L3D FELIX und Steuersoftware
L3D FELIX und Steuersoftware

Diese Eigenschaften ermöglichen es, transparente Platten herzustellen, in denen bereits LEDs und Steuerungsdrähte enthalten sind. Stapelt man nun mehrere solcher OLED-Platten hintereinander, entsteht ein volumetrisches Display ähnlich wie L3D FELIX. Allerdings sind diese Platten zurzeit noch nicht weit genug entwickelt und nur teilweise transparent.  

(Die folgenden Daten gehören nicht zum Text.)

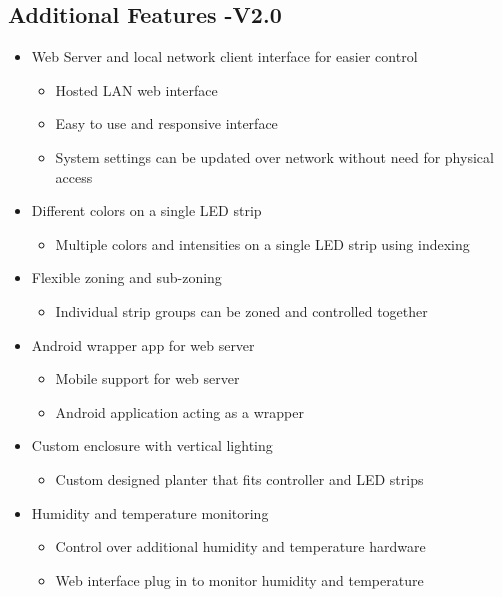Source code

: \documentclass[onecolumn, draftclsnofoot,10pt, compsoc]{article}
\begin{document}
\subsection{Additional Features -V2.0}
\begin{itemize}
	\item Web Server and local network client interface for easier control
	\begin{itemize}
		\item Hosted LAN web interface
		\item Easy to use and responsive interface
		\item System settings can be updated over network without need for physical access
	\end{itemize}
\end{itemize}
\begin{itemize}
	\item Different colors on a single LED strip
	\begin{itemize}
		\item Multiple colors and intensities on a single LED strip using indexing
	\end{itemize}
\end{itemize}
\begin{itemize}
	\item Flexible zoning and sub-zoning
	\begin{itemize}
		\item Individual strip groups can be zoned and controlled together
	\end{itemize}
\end{itemize}
\begin{itemize}
	\item Android wrapper app for web server
	\begin{itemize}
		\item Mobile support for web server
		\item Android application acting as a wrapper
	\end{itemize}
\end{itemize}
\begin{itemize}
	\item Custom enclosure with vertical lighting
	\begin{itemize}
		\item Custom designed planter that fits controller and LED strips
	\end{itemize}
\end{itemize}
\begin{itemize}
	\item Humidity and temperature monitoring
	\begin{itemize}
		\item Control over additional humidity and temperature hardware
		\item Web interface plug in to monitor humidity and temperature
	\end{itemize}
\end{itemize}
\end{document}
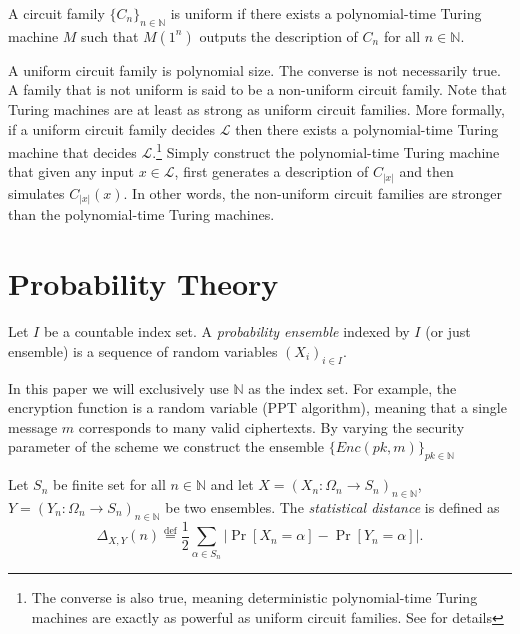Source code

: \begin{definition}
A circuit family $\{C_n\}_{n \in \mathbb{N}}$ is uniform if there exists a polynomial-time Turing machine $M$ such that $M(1^n)$ outputs the description of $C_n$ for all $n\in \mathbb{N}$.
\end{definition}

A uniform circuit family is polynomial size. The converse is not necessarily true. A family that is not uniform is said to be a non-uniform circuit family. Note that Turing machines are at least as strong as uniform circuit families. More formally, if a uniform circuit family decides $\mathscr{L}$ then there exists a polynomial-time Turing machine that decides $\mathscr{L}$.\footnote{The converse is also true, meaning deterministic polynomial-time Turing machines are exactly as powerful as uniform circuit families. See \cite[pp. 111]{Arora} for details} Simply construct the polynomial-time Turing machine that given any input $x \in \mathscr{L}$, first generates a description of $C_{|x|}$ and then simulates $C_{|x|}(x)$. In other words, the non-uniform circuit families are stronger than the polynomial-time Turing machines.

\section{Probability Theory}

\begin{definition}
    Let $I$ be a countable index set. A \textit{probability ensemble} indexed by $I$ (or just ensemble) is a sequence of random variables $(X_i)_{i \in I}$.
\end{definition}

In this paper we will exclusively use $\mathbb{N}$ as the index set.
For example, the encryption function is a random variable (PPT algorithm), meaning that a single message $m$ corresponds to many valid ciphertexts. By varying the security parameter of the scheme we construct the ensemble $\{Enc(pk,m)\}_{pk \in \mathbb{N}}$

\begin{definition}
    Let $S_n$ be finite set for all $n \in \mathbb{N}$ and let $X = (X_n \colon \Omega_n \to S_n)_{n \in \mathbb{N}}$, $Y = (Y_n \colon \Omega_n \to S_n)_{n \in \mathbb{N}}$ be two ensembles. The \textit{statistical distance} is defined as
    \begin{equation*}
        \Delta_{X,Y}(n) \stackrel{\mathrm{def}}{=} \frac{1}{2} \sum_{\alpha \in S_n} |\operatorname{Pr}[X_n = \alpha] - \operatorname{Pr}[Y_n = \alpha]|.
    \end{equation*}
\end{definition}


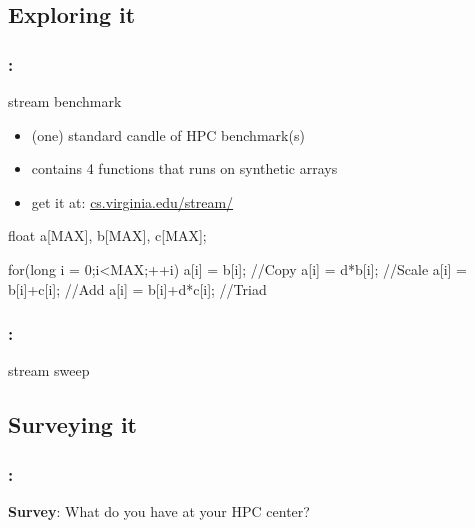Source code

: \documentclass[9pt,xcolor=table]{beamer}
\begin{document}
\subsection{Exploring it}
\begin{frame}[fragile]
\frametitle{\insertsectionhead{}: \insertsubsection{}}
\begin{block}{stream benchmark \cite{McCalpin1995,McCalpin2007}}
  \begin{itemize}
  \item (one) standard candle of HPC benchmark(s)
  \item contains 4 functions that runs on synthetic arrays 
  \item get it at: \href{http://www.cs.virginia.edu/stream/}{cs.virginia.edu/stream/}
  \end{itemize}
\end{block}

\begin{pyglist}[language=c++,numbers=left,style=emacs]
  float a[MAX], b[MAX], c[MAX];
  
  for(long i = 0;i<MAX;++i)
  {
    a[i] = b[i];        //Copy
    a[i] = d*b[i];      //Scale
    a[i] = b[i]+c[i];   //Add
    a[i] = b[i]+d*c[i]; //Triad
  }
  \end{pyglist}
\end{frame}

\begin{frame}
\frametitle{\insertsectionhead{}: \insertsubsection{}}
\huge
\begin{center}
  stream sweep
\end{center}
\end{frame}

\subsection{Surveying it}
\begin{frame}
\frametitle{\insertsectionhead{}: \insertsubsection{}}
\huge
\begin{center}
  \textbf{Survey}: What do you have at your HPC center?
\end{center}
\end{frame}
\end{document}
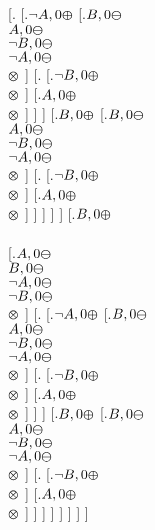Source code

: \documentclass{article}
\begin{document}
[.{} [.{$\neg A, 0\varoplus $} [.{$B, 0\varominus $ \\ $A, 0\varominus $ \\ $\neg B, 0\varominus $ \\ $\neg A, 0\varominus $ \\ $ \varotimes  $}  ] 
[.{} [.{$\neg B, 0\varoplus $ \\ $ \varotimes  $}  ] 
[.{$A, 0\varoplus $ \\ $ \varotimes  $}  ]  ]  ] 
[.{$B, 0\varoplus $} [.{$B, 0\varominus $ \\ $A, 0\varominus $ \\ $\neg B, 0\varominus $ \\ $\neg A, 0\varominus $ \\ $ \varotimes  $}  ] 
[.{} [.{$\neg B, 0\varoplus $ \\ $ \varotimes  $}  ] 
[.{$A, 0\varoplus $ \\ $ \varotimes  $}  ]  ]  ]  ]  ] 
[.{$B, 0\varoplus $ \\  \\ } [.{$A, 0\varominus $ \\ $B, 0\varominus $ \\ $\neg A, 0\varominus $ \\ $\neg B, 0\varominus $ \\ $ \varotimes  $}  ] 
[.{} [.{$\neg A, 0\varoplus $} [.{$B, 0\varominus $ \\ $A, 0\varominus $ \\ $\neg B, 0\varominus $ \\ $\neg A, 0\varominus $ \\ $ \varotimes  $}  ] 
[.{} [.{$\neg B, 0\varoplus $ \\ $ \varotimes  $}  ] 
[.{$A, 0\varoplus $ \\ $ \varotimes  $}  ]  ]  ] 
[.{$B, 0\varoplus $} [.{$B, 0\varominus $ \\ $A, 0\varominus $ \\ $\neg B, 0\varominus $ \\ $\neg A, 0\varominus $ \\ $ \varotimes  $}  ] 
[.{} [.{$\neg B, 0\varoplus $ \\ $ \varotimes  $}  ] 
[.{$A, 0\varoplus $ \\ $ \varotimes  $}  ]  ]  ]  ]  ]  ]  ]  ]


 
\end{document}
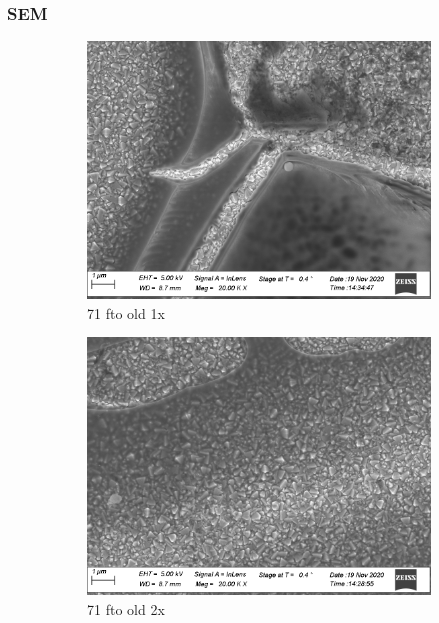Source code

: \subsubsection{SEM}
\begin{figure}
    \centering
    \begin{subfigure}{.45\textwidth}
        \centering
        \includegraphics[width=.8\textwidth]{Pics/sem/071_fto_old_1x.png}
        \caption{71 fto old 1x} \label{fig:sem-old1}
    \end{subfigure}
    \begin{subfigure}{.45\textwidth}
        \centering
        \includegraphics[width=.8\textwidth]{Pics/sem/071_fto_old_2x.png}
        \caption{71 fto old 2x} \label{fig:sem-old2}
    \end{subfigure}
    \begin{subfigure}{.45\textwidth}
        \centering

\end{subfigure}
\end{figure}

Sobald die Technik der volumetrischen Displays ausgereift ist, gibt es eine ganze Fülle von Anwendungsmöglichkeiten für volumetrische Displays. In der Medizin und Sicherheitstechnik werden Daten bereits dreidimensional erfasst, die bisher jedoch auf zweidimensionalen Bildschirmen wiedergegeben werden müssen. Dazu zählen unter anderem bildgebende Verfahren in der diagnostischen Medizin wie die Kernspin- und Magnetresonanztomografie oder die Flugsicherung. Auch für die Unterhaltungsindustrie sind volumetrische Displays interessant. LED-Würfel wie L3D FELIX werden schon heute in kleineren Versionen – häufig mit 64 LEDs – als Dekoartikel verkauft und erfreuen sich großer Beliebtheit.